═══ Given data ═══

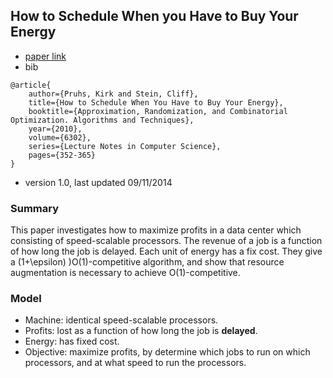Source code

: How to Schedule When you Have to Buy Your Energy
------

- [paper link](http://link.springer.com/chapter/10.1007%2F978-3-642-15369-3_27#page-1)
- bib
```
@article{
	author={Pruhs, Kirk and Stein, Cliff},
	title={How to Schedule When You Have to Buy Your Energy},
	booktitle={Approximation, Randomization, and Combinatorial Optimization. Algorithms and Techniques},
	year={2010},
    volume={6302},
	series={Lecture Notes in Computer Science},
	pages={352-365}
}
```
- version 1.0, last updated 09/11/2014

### Summary
This paper investigates how to maximize profits in a data center which consisting of speed-scalable processors. The revenue of a job is a function of how long the job is delayed. Each unit of energy has a fix cost. They give a (1+\epsilon) )O(1)-competitive algorithm, and show that resource augmentation is necessary to achieve O(1)-competitive.


### Model
- Machine: identical speed-scalable processors.
- Profits: lost as a function of how long the job is **delayed**.
- Energy: has fixed cost.
- Objective: maximize profits, by determine which jobs to run on which processors, and at what speed to run the processors.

═══

Activity: The answer is a single number, the count of lines in the records that contain the string "Your".

Output of the exercise: 2